Masta liu est le nom donné aux îles Salomon aux jeunes adultes et adolescents désœuvrés et chômeurs qui traînent en ville. Le terme provient des mots masta (de l'anglais « master ») et liu ou riu (des langues malaitaïtaines « déambuler, se promener, traîner à ne rien faire »). Être un masta liu, c’est être un maître dans l’art de ne rien faire.

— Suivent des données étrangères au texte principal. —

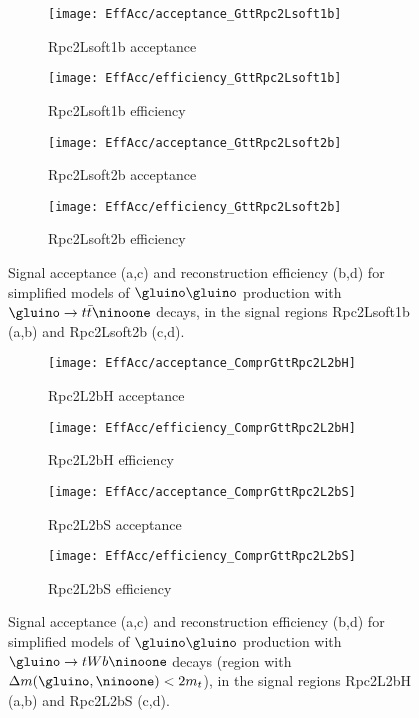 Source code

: \begin{figure}[htb!]
\centering
\begin{subfigure}[t]{0.49\textwidth}\texttt{[image: EffAcc/acceptance\_GttRpc2Lsoft1b]}\caption{Rpc2Lsoft1b acceptance}\end{subfigure}
\begin{subfigure}[t]{0.49\textwidth}\texttt{[image: EffAcc/efficiency\_GttRpc2Lsoft1b]}\caption{Rpc2Lsoft1b efficiency}\end{subfigure}
\begin{subfigure}[t]{0.49\textwidth}\texttt{[image: EffAcc/acceptance\_GttRpc2Lsoft2b]}\caption{Rpc2Lsoft2b acceptance}\end{subfigure}
\begin{subfigure}[t]{0.49\textwidth}\texttt{[image: EffAcc/efficiency\_GttRpc2Lsoft2b]}\caption{Rpc2Lsoft2b efficiency}\end{subfigure}
\caption{Signal acceptance (a,c) and reconstruction efficiency (b,d) 
for simplified models of $\gluino\gluino$ production with $\gluino\to t\bar t\ninoone$ decays, 
in the signal regions Rpc2Lsoft1b (a,b) and Rpc2Lsoft2b (c,d).}
\end{figure}

\begin{figure}[htb!]
\centering
\begin{subfigure}[t]{0.49\textwidth}\texttt{[image: EffAcc/acceptance\_ComprGttRpc2L2bH]}\caption{Rpc2L2bH acceptance}\end{subfigure}
\begin{subfigure}[t]{0.49\textwidth}\texttt{[image: EffAcc/efficiency\_ComprGttRpc2L2bH]}\caption{Rpc2L2bH efficiency}\end{subfigure}
\begin{subfigure}[t]{0.49\textwidth}\texttt{[image: EffAcc/acceptance\_ComprGttRpc2L2bS]}\caption{Rpc2L2bS acceptance}\end{subfigure}
\begin{subfigure}[t]{0.49\textwidth}\texttt{[image: EffAcc/efficiency\_ComprGttRpc2L2bS]}\caption{Rpc2L2bS efficiency}\end{subfigure}
\caption{Signal acceptance (a,c) and reconstruction efficiency (b,d) 
for simplified models of $\gluino\gluino$ production with $\gluino\to tWb\ninoone$ decays (region with $\Delta m(\gluino,\ninoone)<2m_t$), 
in the signal regions Rpc2L2bH (a,b) and Rpc2L2bS (c,d).}
\end{figure}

Le nombre des masta liu est en augmentation régulière, alors qu’un nombre toujours grandissant de jeunes quittent les zones rurales du pays pour venir en ville chercher un emploi, rendre visite à de la famille, ou simplement pour voir du pays et découvrir un monde culturel si différent de celui du village. Dans bien des cas, ces jeunes liu (et les moins jeunes), surtout lorsqu’ils ont été scolarisés, sont envoyés en ville par leur famille avec la consigne de trouver un emploi salarié et d’envoyer des subsides à leur famille restée au village (envois). Mais les villes ne peuvent plus absorber le grand nombre de jeunes à la recherche de travail, et ceux-ci se voient réduits à dépendre de leurs wantoks, pour l'hébergement et le couvert. Qu’ils soient à la recherche d’un emploi, ou non, ces jeunes ont du mal à retourner au village les mains vides, et prolongent indéfiniment leurs séjours en ville, jusqu’à ce qu’un wantok obligeant leur donne la somme d’argent (monnaie) nécessaire à l’achat d’un passage sur le bateau de retour et à l’achat d’un sac de riz et de provisions qu’ils offriront en cadeau à leur famille.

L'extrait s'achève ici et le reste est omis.